Odyssées de l’espace rend hommage aux très nombreuses sources d’inspiration du spectacle, ce qui peut être la principale qualité comme le principal défaut de la pièce. On peut facilement y voir les influences de 2001 (le film de Kubrick et le roman de Clark), bien entendu, mais aussi de Conquest of Space ou Minority Report (les comédiens actionnent des boutons sur des écrans qu’eux seuls peuvent voir, holographiques – c’est dans ces moments que les initiés prendront assurément plus de plaisir au spectacle, faisant des liens rapidement, que les néophytes, qui pourraient rester perplexes face aux simagrées des comédiens). La facture générale du spectacle est beaucoup plus cinématographique que théâtrale, ce qui pourrait déplaire à certains, et intéresser les autres… Mais au fond, aurait-on pu faire vraiment autrement, quand on plonge dans une aventure de la sorte, soit de présenter un spectacle futuriste, de science-fiction ? Pourtant, même si quelques spectateurs peuvent ressentir certaines appréhensions, le tout, incluant le jeu des acteurs, est pourtant cohérent et captivant. Sans pour autant se prendre totalement au sérieux, le travail à la mise en scène, l’écriture et la conception est si passionnée (rappelons que les comédiens ont répondu à un petit questionnaire personnel pour aider à la création du spectacle) qu’on ne peut qu’applaudir le projet.

Un autre grand intérêt de la pièce est son discours intelligent : les recherches semblent avoir été faites avec minutie, principalement dans les travaux et études d’Hubert Reeves, au niveau scientifique, et à travers Internet pour tout ce qui est des conspirations diverses et de la présence extra-terrestre sur Terre depuis les années 50. Par exemple, le personnage paranoïaque Travis O’Neil, interprété par Vincent Côté, est un amalgame du geek moderne et des Lone Gunmen de la série X-Files.

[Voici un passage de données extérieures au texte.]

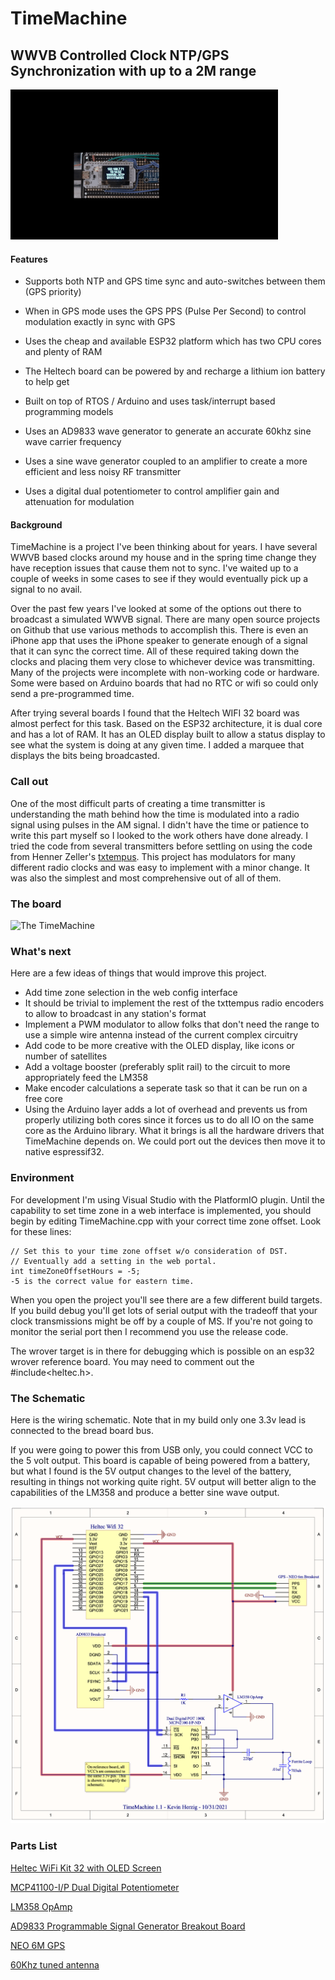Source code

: 
# TimeMachine

## WWVB Controlled Clock NTP/GPS Synchronization with up to a 2M range

  

![The TimeMachine](https://github.com/kevinherzig/TimeMachine/blob/master/img/TimeMachine.gif?raw=true)

#### Features

- Supports both NTP and GPS time sync and auto-switches between them (GPS priority)

- When in GPS mode uses the GPS PPS (Pulse Per Second) to control modulation exactly in sync with GPS

- Uses the cheap and available ESP32 platform which has two CPU cores and plenty of RAM

- The Heltech board can be powered by and recharge a lithium ion battery to help get

- Built on top of RTOS / Arduino and uses task/interrupt based programming models

- Uses an AD9833 wave generator to generate an accurate 60khz sine wave carrier frequency

- Uses a sine wave generator coupled to an amplifier to create a more efficient and less noisy RF transmitter

- Uses a digital dual potentiometer to control amplifier gain and attenuation for modulation

  

#### Background

  

TimeMachine is a project I've been thinking about for years. I have several WWVB based clocks around my house and in the spring time change they have reception issues that cause them not to sync. I've waited up to a couple of weeks in some cases to see if they would eventually pick up a signal to no avail.

Over the past few years I've looked at some of the options out there to broadcast a simulated WWVB signal. There are many open source projects on Github that use various methods to accomplish this. There is even an iPhone app that uses the iPhone speaker to generate enough of a signal that it can sync the correct time. All of these required taking down the clocks and placing them very close to whichever device was transmitting. Many of the projects were incomplete with non-working code or hardware. Some were based on Arduino boards that had no RTC or wifi so could only send a pre-programmed time.

After trying several boards I found that the Heltech WIFI 32 board was almost perfect for this task. Based on the ESP32 architecture, it is dual core and has a lot of RAM. It has an OLED display built to allow a status display to see what the system is doing at any given time.  I added a marquee that displays the bits being broadcasted.

  ### Call out
  One of the most difficult parts of creating a time transmitter is understanding the math behind how the time is modulated into a radio signal using pulses in the AM signal.  I didn't have the time or patience to write this part myself so I looked to the work others have done already.  I tried the code from several transmitters before settling on using the code from Henner Zeller's [txtempus](https://github.com/hzeller/txtempus).  This project has modulators for many different radio clocks and was easy to implement with a minor change.  It was also the simplest and most comprehensive out of all of them.  


### The board

![The TimeMachine](https://github.com/kevinherzig/TimeMachine/blob/master/img/TimeMachineBoard.jpg?raw=true)

  ### What's next
Here are a few ideas of things that would improve this project.

 - Add time zone selection in the web config interface
 - It should be trivial to implement the rest of the txttempus radio encoders to allow to broadcast in any station's format
 - Implement a PWM modulator to allow folks that don't need the range to use a simple wire antenna instead of the current complex circuitry 
 - Add code to be more creative with the OLED display, like icons or number of satellites
 - Add a voltage booster (preferably split rail) to the circuit to more appropriately feed the LM358
 - Make encoder calculations a seperate task so that it can be run on a free core
 - Using the Arduino layer adds a lot of overhead and prevents us from properly utilizing both cores since it forces us to do all IO on the same core as the Arduino library.  What it brings is all the hardware drivers that TimeMachine depends on.  We could port out the devices then move it to native espressif32.

### Environment

For development I'm using Visual Studio with the PlatformIO plugin. Until the capability to set time zone in a web interface is implemented, you should begin by editing TimeMachine.cpp with your correct time zone offset. Look for these lines:

    // Set this to your time zone offset w/o consideration of DST.
    // Eventually add a setting in the web portal.
    int timeZoneOffsetHours = -5;
    -5 is the correct value for eastern time.

When you open the project you'll see there are a few different build targets.  If you build debug you'll get lots of serial output with the tradeoff that your clock transmissions might be off by a couple of MS.  If you're not going to monitor the serial port then I recommend you use the release code.

The wrover target is in there for debugging which is possible on an esp32 wrover reference board.  You may need to comment out the #include<heltec.h>.

### The Schematic

Here is the wiring schematic. Note that in my build only one 3.3v lead is connected to the bread board bus.

If you were going to power this from USB only, you could connect VCC to the 5 volt output. This board is capable of being powered from a battery, but what I found is the 5V output changes to the level of the battery, resulting in things not working quite right. 5V output will better align to the capabilities of the LM358 and produce a better sine wave output.

  

![enter image description here](https://github.com/kevinherzig/TimeMachine/blob/master/img/TimeMachineSchematic.png?raw=true)

  

### Parts List

[Heltec WiFi Kit 32 with OLED Screen](https://www.amazon.com/HiLetgo-Display-Bluetooth-Internet-Development/dp/B07DKD79Y9/)

  

[MCP41100-I/P Dual Digital Potentiometer](https://www.digikey.com/en/products/detail/microchip-technology/MCP42100-I-P/362090)

  

[LM358 OpAmp](https://www.amazon.com/gp/product/B077BR9KT2/)

  

[AD9833 Programmable Signal Generator Breakout Board](https://www.amazon.com/gp/product/B08PZ5FR51)

  

[NEO 6M GPS ](https://www.amazon.com/gp/product/B07P8YMVNT/)

  

[60Khz tuned antenna](https://www.amazon.com/gp/product/B07PK7WJYR/)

Le côté suspense du récit est bien ficelé, tournant presque au paranormal dans le vaisseau. Le côté spirituel est loin d’être mis de côté : la religion est abordée à plusieurs reprises ; un révérend fait même partie de l’équipe des astronautes. Va-t-il chercher dans les étoiles un Dieu en qui il croit de moins en moins? Cherche-t-il sa présence dans l’immensité du cosmos? Quoi qu’il en soit, chaque personnage suit sa propre quête, porte son propre fardeau.

Du côté de la scénographie, l’équipe a accompli avec peu de choses quelques exploits. L’utilisation astucieuse des rideaux du théâtre, quelques chaises, tables, toiles… mais surtout, la conception des éclairages inventive et très habile, créant des zones obscures, mystérieuses, ou des effets futuristes convaincants, au néon, donnent un ton visuel juste au spectacle. Alors que dans le long métrage, c’est la musique de Strauss qui rend le film de Kubrick mémorable, les concepteurs ici ont privilégié les créations du compositeur Gustav Mahler. Mahler est à l’origine de la construction de plusieurs scènes, ce qui explique qu’elles collent parfaitement bien à la trame intrigante et émotionnelle du spectacle.

Alors que Odyssées de l’espace aurait pu noyer le poisson par le nombre effarant de personnages, par le concept poussé et terriblement difficile de la science-fiction mis en scène, le tout reste étonnamment concis : on se laisse raconter la Vie dans le premier tableau et l’on suit avec intérêt le deuxième, soit le USS Odyssey, puis on plonge avec lui vers les lunes de Jupiter, sous l’emprise d’un super ordinateur qui se rebelle, et on craint pour la population de la Terre qui, au même moment, se réfugie dans les entrailles de la mère nourricière aux mots de l’Apocalypse. Le spectacle ne répond peut-être pas aux questions qu’il soulève, mais ose au moins les poser sur les planches, et ce, avec efficacité et beaucoup de plaisir.